Under regularity conditions, the MLE has three key properties as $n \to \infty$ :

Consistency. $\hat{\theta}_{\text{MLE}} \xrightarrow{p} \theta_0$ (converges in probability to the true parameter).

Asymptotic normality.

\sqrt{n}(\hat{\theta}_{\text{MLE}} - \theta_0) \xrightarrow{d} \mathcal{N}(0, I_1(\theta_0)^{-1})

The MLE is approximately Gaussian with variance $1/(nI_1(\theta_0))$ .

Asymptotic efficiency. The MLE achieves the Cramer-Rao lower bound asymptotically. No other consistent estimator has lower asymptotic variance.

These properties justify the widespread use of MLE: it is guaranteed to converge to the right answer, provides approximately Gaussian estimates useful for confidence intervals, and extracts the maximum possible information from the data.

The Invariance Property

If $\hat{\theta}$ is the MLE of $\theta$ , then $g(\hat{\theta})$ is the MLE of $g(\theta)$ for any function $g$ . This means we can freely reparameterize: if $\hat{\lambda}$ is the MLE of an exponential rate, then $1/\hat{\lambda}$ is the MLE of the mean.

Multivariate MLE

For a parameter vector $\boldsymbol{\theta} \in \mathbb{R}^p$ , the score equation becomes a system:

\nabla_{\boldsymbol{\theta}} \ell(\boldsymbol{\theta}) = \mathbf{0}

The Fisher information becomes a $p \times p$ matrix:

\mathbf{I}(\boldsymbol{\theta}) = -\mathbb{E}\left[\nabla^2_{\boldsymbol{\theta}} \ell(\boldsymbol{\theta})\right]

The Cramer-Rao bound becomes: $\text{Cov}(\hat{\boldsymbol{\theta}}) \succeq \mathbf{I}(\boldsymbol{\theta})^{-1}$ (matrix inequality).

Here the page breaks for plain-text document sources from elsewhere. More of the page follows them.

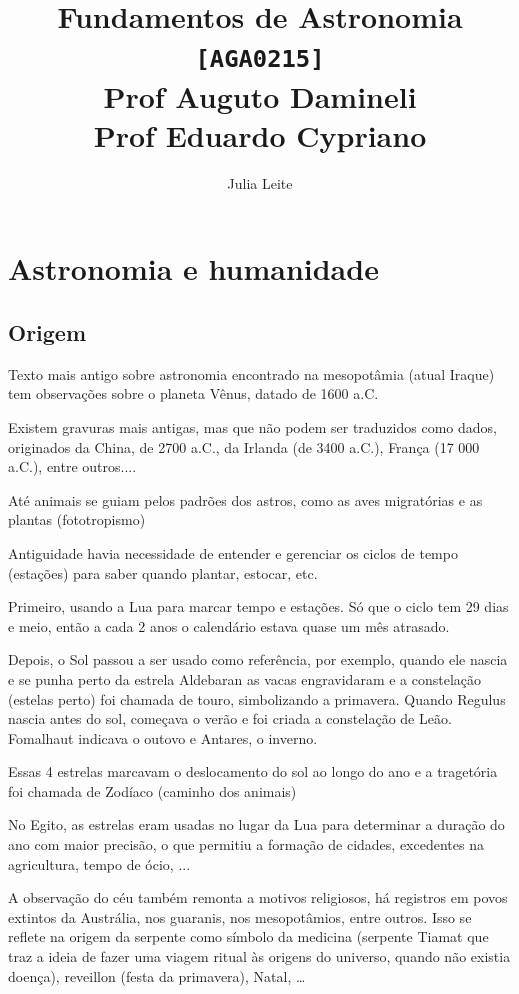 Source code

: \documentclass{article}
\title{Fundamentos de Astronomia\\
    \large \texttt{[AGA0215]}\\
    \large Prof Auguto Damineli\\
    \large Prof Eduardo Cypriano}
\author{Julia Leite}
\begin{document}
    
\maketitle

\tableofcontents

\newpage

\section{Astronomia e humanidade}

\subsection{Origem}

Texto mais antigo sobre astronomia encontrado na mesopotâmia (atual
Iraque) tem observações sobre o planeta Vênus, datado de 1600 a.C.

Existem gravuras mais antigas, mas que não podem ser traduzidos como 
dados, originados da China, de 2700 a.C., da Irlanda (de 3400 a.C.),
França (17 000 a.C.), entre outros....

Até animais se guiam pelos padrões dos astros, como as aves migratórias
e as plantas (fototropismo)

Antiguidade havia necessidade de entender e gerenciar os ciclos de 
tempo (estações) para saber quando plantar, estocar, etc.

Primeiro, usando a Lua para marcar tempo e estações. Só que o ciclo 
tem 29 dias e meio, então a cada 2 anos o calendário estava quase um mês
atrasado.

Depois, o Sol passou a ser usado como referência, por exemplo, quando 
ele nascia e se punha perto da estrela Aldebaran as vacas engravidaram
e a constelação (estelas perto) foi chamada de touro, simbolizando a 
primavera. Quando Regulus nascia antes do sol, começava o verão e 
foi criada a constelação de Leão. Fomalhaut indicava o outovo e Antares, o inverno. 

Essas 4 estrelas marcavam o deslocamento do sol ao longo do ano e a 
tragetória foi chamada de Zodíaco (caminho dos animais)

No Egito, as estrelas eram usadas no lugar da Lua para determinar a 
duração do ano com maior precisão, o que permitiu a formação de cidades,
excedentes na agricultura, tempo de ócio, ... 

A observação do céu também remonta a motivos religiosos, há registros 
em povos extintos da Austrália, nos guaranis, nos mesopotâmios, entre 
outros. Isso se reflete na origem da serpente como símbolo da medicina
(serpente Tiamat que traz a ideia de fazer uma viagem ritual às origens
do universo, quando não existia doença), reveillon (festa da primavera),
Natal, \dots
\end{document}
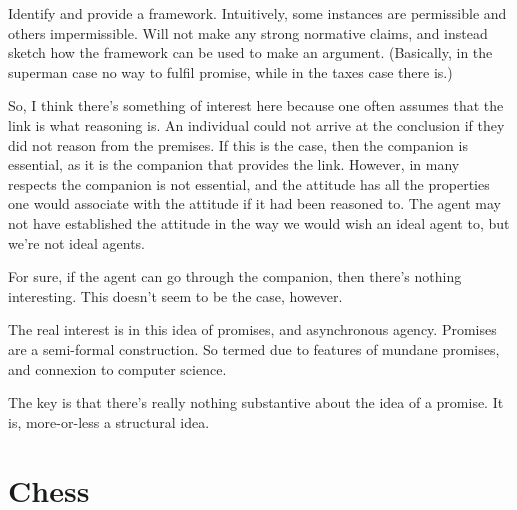 \documentclass[10pt]{article}
\begin{document}
\begin{note}
  Identify and provide a framework.
  Intuitively, some instances are permissible and others impermissible.
  Will not make any strong normative claims, and instead sketch how the framework can be used to make an argument.
  (Basically, in the superman case no way to fulfil promise, while in the taxes case there is.)
\end{note}


So, I think there's something of interest here because one often assumes that the link is what reasoning is.
An individual could not arrive at the conclusion if they did not reason from the premises.
If this is the case, then the companion is essential, as it is the companion that provides the link.
However, in many respects the companion is not essential, and the attitude has all the properties one would associate with the attitude if it had been reasoned to.
The agent may not have established the attitude in the way we would wish an ideal agent to, but we're not ideal agents.

For sure, if the agent can go through the companion, then there's nothing interesting.
This doesn't seem to be the case, however.

The real interest is in this idea of promises, and asynchronous agency.
Promises are a semi-formal construction.
So termed due to features of mundane promises, and connexion to computer science.

The key is that there's really nothing substantive about the idea of a promise.
It is, more-or-less a structural idea.



\section{Chess}
\label{sec:chess}
\end{document}
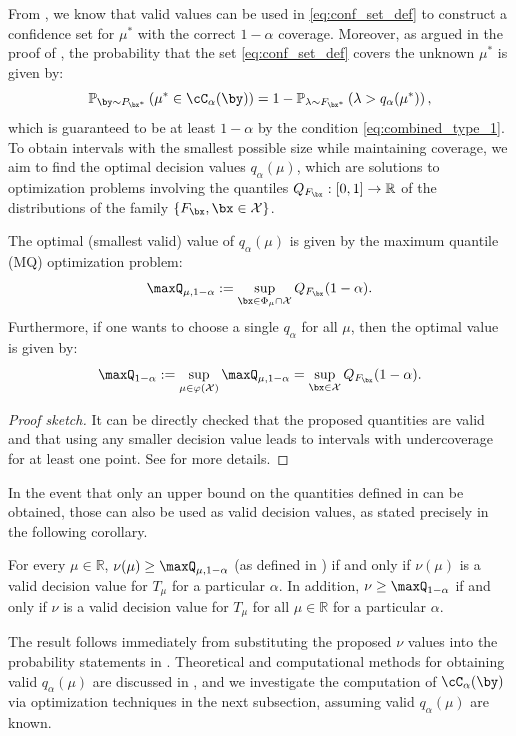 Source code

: \documentclass[11pt]{article}
\numberwithin{equation}{section}
\numberwithin{figure}{section}
\begin{document}
From , we know that valid values can be used in \eqref{eq:conf_set_def} to construct a confidence set for $\mu^*$ with the correct $1-\alpha$ coverage. 
Moreover, as argued in the proof of , the probability that the set \eqref{eq:conf_set_def} covers the unknown $\mu^*$ is given by:
\begin{equation}\label{eq:exactprobability}
    \mathbb{P}_{\by \sim P_{\bx^*}} \left( \mu^* \in \cC_\alpha(\by) \right) = 1-\mathbb{P}_{\lambda \sim F_{\bx^*}} \left(\lambda > q_\alpha(\mu^*) \right),
\end{equation}
which is guaranteed to be at least $1-\alpha$ by the condition \eqref{eq:combined_type_1}. 
To obtain intervals with the smallest possible size while maintaining coverage, we aim to find the optimal decision values $q_\alpha(\mu)$, which are solutions to optimization problems involving the quantiles $Q_{F_{\bx}}: [0,1] \to \mathbb{R}$ of the distributions of the family $\{F_{\bx}, \bx \in \mathcal{X}\}$.
\begin{lemma}\label{lemma:quantile}
    The optimal (smallest valid) value of $q_\alpha(\mu)$ is given by the maximum quantile (MQ) optimization problem:
    \begin{equation} \label{eq:QuantileOpt1}
    \maxQ_{\mu, 1-\alpha} := \sup_{\bx \in  \Phi_\mu \cap \mathcal{X}} Q_{F_\bx}(1-\alpha).
    \end{equation}
    Furthermore, if one wants to choose a single $q_\alpha$ for all $\mu$, then the optimal value is given by:
    \begin{equation} \label{eq:QuantileOpt2}
        \maxQ_{1-\alpha} := \sup_{\mu \in \varphi(\mathcal{X})} \maxQ_{\mu, 1-\alpha} = \sup_{\bx \in \mathcal{X}}  Q_{F_\bx}(1-\alpha).
    \end{equation}
\end{lemma}
\begin{proof}[Proof sketch] 
It can be directly checked that the proposed quantities are valid and that using any smaller decision value leads to intervals with undercoverage for at least one point. See  for more details.
\end{proof}
In the event that only an upper bound on the quantities defined in  can be obtained, those can also be used as valid decision values, as stated precisely in the following corollary.
\begin{corollary}
    For every $\mu \in \mathbb{R}$, $\nu(\mu) \geq \maxQ_{\mu, 1-\alpha}$ (as defined in )  if and only if $\nu(\mu)$ is a valid decision value for $T_\mu$ for a particular $\alpha$.
    In addition, $\nu \geq \maxQ_{1-\alpha}$ if and only if $\nu$ is a valid decision value for $T_\mu$ for all $\mu \in \mathbb{R}$ for a particular $\alpha$.
\end{corollary}
    The result follows immediately from substituting the proposed $\nu$ values into the probability statements in .
Theoretical and computational methods for obtaining valid $q_\alpha(\mu)$ are discussed in , and we investigate the computation of $\cC_\alpha(\by)$ via optimization techniques in the next subsection, assuming valid $q_\alpha(\mu)$ are known. 
\end{document}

When no closed-form solution exists, the MLE is found via iterative optimization: gradient descent, Newton-Raphson, or Fisher scoring. Logistic regression is a canonical example: the MLE of the weight vector requires iterative optimization because the sigmoid nonlinearity prevents a closed-form solution.

Limitations

Overfitting. MLE maximizes the probability of the training data, which can overfit with limited data. Regularization (L1/L2 penalties) corresponds to MAP (Maximum A Posteriori) estimation with Laplace/Gaussian priors.

Model misspecification. If the true distribution is not in the parametric family, MLE converges to the parameter value that minimizes KL divergence from the true distribution to the model. This is the best approximation within the model class, but may be misleading.

Finite-sample bias. The MLE can be biased in finite samples. For example, the MLE of $\sigma^2$ in a Gaussian is $\frac{1}{n}\sum(x_i - \bar{x})^2$ , which underestimates the true variance (Bessel’s correction gives the unbiased $\frac{1}{n-1}$ version). The bias vanishes asymptotically.

Summary

Property	Statement
Definition	$\hat{\theta} = \arg\max \sum \log f(x_i; \theta)$
Consistency	Converges to true parameter
Asymptotic normality	$\sqrt{n}(\hat{\theta} - \theta_0) \to \mathcal{N}(0, I^{-1})$
Efficiency	Achieves Cramer-Rao bound
Invariance	$g(\hat{\theta})$ is MLE of $g(\theta)$
Connection to ML	Most loss functions are negative log-likelihoods

MLE is the bridge between statistical theory and machine learning practice. Understanding that MSE is Gaussian MLE and cross-entropy is Bernoulli MLE clarifies why these loss functions work and when to choose alternatives.